* About this exercise *
For the data below, transcribe the part that opens with the line containing "## Техническое решение" and closes with the line containing "Cohort analysis would", exactly and with no pictures.

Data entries
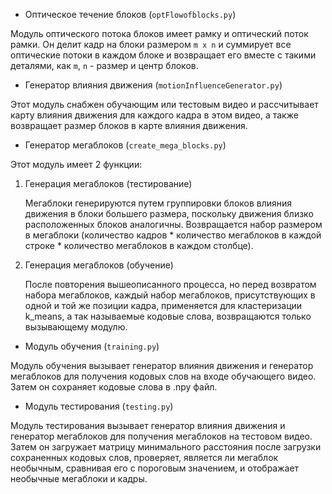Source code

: * Оптическое течение блоков (`optFlowofblocks.py`)

Модуль оптического потока блоков имеет рамку и оптический поток рамки.
Он делит кадр на блоки размером `m x n` и суммирует все оптические потоки в каждом блоке и возвращает его вместе с такими деталями, как `m`, `n` - размер и центр блоков.

* Генератор влияния движения (`motionInfluenceGenerator.py`)

Этот модуль снабжен обучающим или тестовым видео и рассчитывает карту влияния движения для каждого кадра в этом видео, а также возвращает размер блоков в карте влияния движения.

* Генератор мегаблоков (`create_mega_blocks.py`)

Этот модуль имеет 2 функции:

1. Генерация мегаблоков (тестирование)
   
   Мегаблоки генерируются путем группировки блоков влияния движения в блоки большего размера, поскольку движения близко расположенных блоков аналогичны.
Возвращается набор размером в мегаблоки (количество кадров * количество мегаблоков в каждой строке * количество мегаблоков в каждом столбце).

2. Генерация мегаблоков (обучение)
    
   После повторения вышеописанного процесса, но перед возвратом набора мегаблоков, каждый набор мегаблоков, присутствующих в одной и той же позиции кадра, применяется для кластеризации k_means, а так называемые кодовые слова, возвращаются только вызывающему модулю.

* Модуль обучения (`training.py`)

Модуль обучения вызывает генератор влияния движения и генератор мегаблоков для получения кодовых слов на входе обучающего видео.
Затем он сохраняет кодовые слова в .npy файл.

* Модуль тестирования (`testing.py`)

Модуль тестирования вызывает генератор влияния движения и генератор мегаблоков для получения мегаблоков на тестовом видео.
Затем он загружает матрицу минимального расстояния после загрузки сохраненных кодовых слов, проверяет, является ли мегаблок необычным, сравнивая его с пороговым значением, и отображает необычные мегаблоки и кадры.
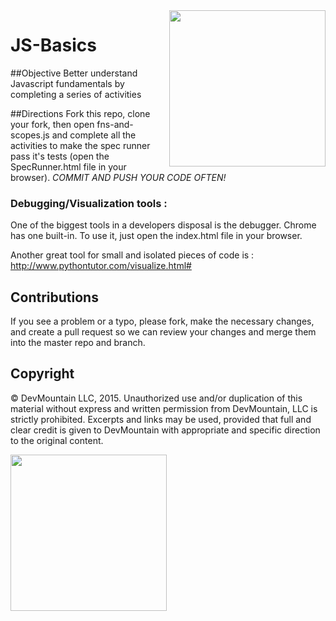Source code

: <img src="https://devmounta.in/img/logowhiteblue.png" width="250" align="right">

JS-Basics
=========

##Objective
Better understand Javascript fundamentals by completing a series of activities

##Directions
Fork this repo, clone your fork, then open fns-and-scopes.js and complete all the activities to make the spec runner pass it's tests (open the SpecRunner.html file in your browser).
*COMMIT AND PUSH YOUR CODE OFTEN!*

### Debugging/Visualization tools :
One of the biggest tools in a developers disposal is the debugger. Chrome has one built-in. To use it, just open the index.html file in your browser.

Another great tool for small and isolated pieces of code is : http://www.pythontutor.com/visualize.html#

## Contributions
If you see a problem or a typo, please fork, make the necessary changes, and create a pull request so we can review your changes and merge them into the master repo and branch.

## Copyright

© DevMountain LLC, 2015. Unauthorized use and/or duplication of this material without express and written permission from DevMountain, LLC is strictly prohibited. Excerpts and links may be used, provided that full and clear credit is given to DevMountain with appropriate and specific direction to the original content.

<img src="https://devmounta.in/img/logowhiteblue.png" width="250">
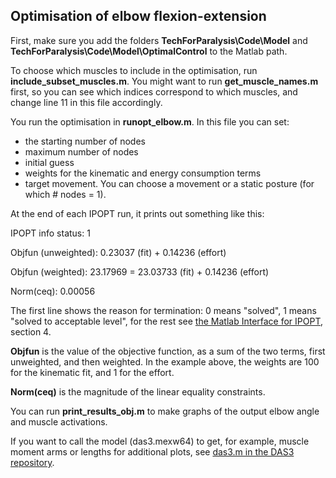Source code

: ## Optimisation of elbow flexion-extension

First, make sure you add the folders **TechForParalysis\Code\Model** and **TechForParalysis\Code\Model\OptimalControl** to the Matlab path.

To choose which muscles to include in the optimisation, run **include_subset_muscles.m**. You might want to run **get_muscle_names.m** first, so you can see which indices correspond to which muscles, and change line 11 in this file accordingly.

You run the optimisation in **runopt_elbow.m**. In this file you can set:

- the starting number of nodes
- maximum number of nodes
- initial guess
- weights for the kinematic and energy consumption terms
- target movement. You can choose a movement or a static posture (for which # nodes = 1).

At the end of each IPOPT run, it prints out something like this:

IPOPT info status: 1

Objfun (unweighted):   0.23037 (fit) +   0.14236 (effort)

Objfun (weighted):  23.17969 =  23.03733 (fit) +   0.14236 (effort)

Norm(ceq):   0.00056

The first line shows the reason for termination: 0 means "solved", 1 means "solved to acceptable level", for the rest see [the Matlab Interface for IPOPT](https://ethz.ch/content/dam/ethz/special-interest/mavt/dynamic-systems-n-control/idsc-dam/Research_Onder/Downloads/IPOPT/IPOPT_MatlabInterface_V0p1.pdf), section 4.

**Objfun** is the value of the objective function, as a sum of the two terms, first unweighted, and then weighted. In the example above, the weights are 100 for the kinematic fit, and 1 for the effort.

**Norm(ceq)** is the magnitude of the linear equality constraints.

You can run **print_results_obj.m** to make graphs of the output elbow angle and muscle activations.

If you want to call the model (das3.mexw64) to get, for example, muscle moment arms or lengths for additional plots, see [das3.m in the DAS3 repository](https://github.com/dasproject/DAS3/blob/master/model/das3.m).
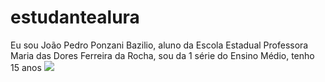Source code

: # estudantealura
Eu sou João Pedro Ponzani Bazilio, aluno da Escola Estadual Professora Maria das Dores Ferreira da Rocha, sou da 1 série do Ensino Médio, tenho 15 anos
![](https://c.tenor.com/1UuE60_BaHcAAAAM/kimi-r%C3%A4ikk%C3%B6nen-thumbs-up.gif)
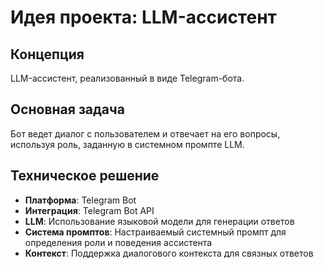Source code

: # Идея проекта: LLM-ассистент

## Концепция
LLM-ассистент, реализованный в виде Telegram-бота.

## Основная задача
Бот ведет диалог с пользователем и отвечает на его вопросы, используя роль, заданную в системном промпте LLM.

## Техническое решение
- **Платформа**: Telegram Bot
- **Интеграция**: Telegram Bot API
- **LLM**: Использование языковой модели для генерации ответов
- **Система промптов**: Настраиваемый системный промпт для определения роли и поведения ассистента
- **Контекст**: Поддержка диалогового контекста для связных ответов

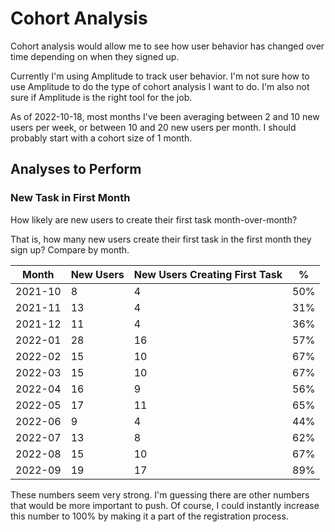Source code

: # Cohort Analysis

Cohort analysis would allow me to see how user behavior has changed over time depending on when they signed up.

Currently I'm using Amplitude to track user behavior. I'm not sure how to use Amplitude to do the type of cohort analysis I want to do. I'm also not sure if Amplitude is the right tool for the job.

As of 2022-10-18, most months I've been averaging between 2 and 10 new users per week, or between 10 and 20 new users per month. I should probably start with a cohort size of 1 month.

## Analyses to Perform

### New Task in First Month

How likely are new users to create their first task month-over-month?

That is, how many new users create their first task in the first month they sign up? Compare by month.

| Month   | New Users | New Users Creating First Task | %   |
| ------- | --------- | ----------------------------- | --- |
| 2021-10 | 8         | 4                             | 50% |
| 2021-11 | 13        | 4                             | 31% |
| 2021-12 | 11        | 4                             | 36% |
| 2022-01 | 28        | 16                            | 57% |
| 2022-02 | 15        | 10                            | 67% |
| 2022-03 | 15        | 10                            | 67% |
| 2022-04 | 16        | 9                             | 56% |
| 2022-05 | 17        | 11                            | 65% |
| 2022-06 | 9         | 4                             | 44% |
| 2022-07 | 13        | 8                             | 62% |
| 2022-08 | 15        | 10                            | 67% |
| 2022-09 | 19        | 17                            | 89% |

These numbers seem very strong. I'm guessing there are other numbers that would be more important to push. Of course, I could instantly increase this number to 100% by making it a part of the registration process.
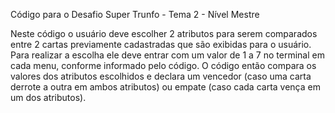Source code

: Código para o Desafio Super Trunfo - Tema 2 - Nível Mestre

Neste código o usuário deve escolher 2 atributos para serem comparados entre 2 cartas previamente cadastradas que são exibidas para o usuário.
Para realizar a escolha ele deve entrar com um valor de 1 a 7 no terminal em cada menu, conforme informado pelo código.
O código então compara os valores dos atributos escolhidos e declara um vencedor (caso uma carta derrote a outra em ambos atributos) ou empate (caso cada carta vença em um dos atributos).
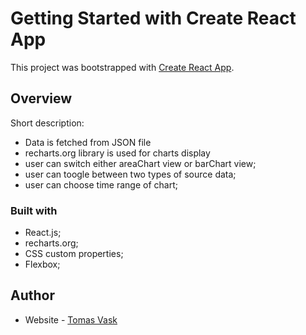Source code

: # Getting Started with Create React App

This project was bootstrapped with [Create React App](https://github.com/facebook/create-react-app).

## Overview

Short description:
- Data is fetched from JSON file
- recharts.org library is used for charts display
- user can switch either areaChart view or barChart view;
- user can toogle between two types of source data;
- user can choose time range of chart;

### Built with

- React.js;
- recharts.org;
- CSS custom properties;
- Flexbox;

## Author

- Website - [Tomas Vask](https://github.com/TomasVask)
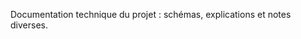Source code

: <!-- 📁 chemin relatif : docs\README.md -->
Documentation technique du projet : schémas, explications et notes diverses.
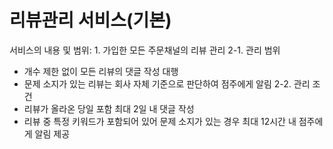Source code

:# 리뷰관리 서비스(기본)

서비스의 내용 및 범위: 1. 가입한 모든 주문채널의 리뷰 관리
2-1. 관리 범위
- 개수 제한 없이 모든 리뷰의 댓글 작성 대행
- 문제 소지가 있는 리뷰는 회사 자체 기준으로 판단하여 점주에게 알림
2-2. 관리 조건
- 리뷰가 올라온 당일 포함 최대 2일 내 댓글 작성
- 리뷰 중 특정 키워드가 포함되어 있어 문제 소지가 있는 경우 최대 12시간 내 점주에게 알림 제공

* Task result *
## Техническое решение
- **Платформа**: Telegram Bot
- **Интеграция**: Telegram Bot API
- **LLM**: Использование языковой модели для генерации ответов
- **Система промптов**: Настраиваемый системный промпт для определения роли и поведения ассистента
- **Контекст**: Поддержка диалогового контекста для связных ответов

Source code

: # Cohort Analysis

Cohort analysis would allow me to see how user behavior has changed over time depending on when they signed up.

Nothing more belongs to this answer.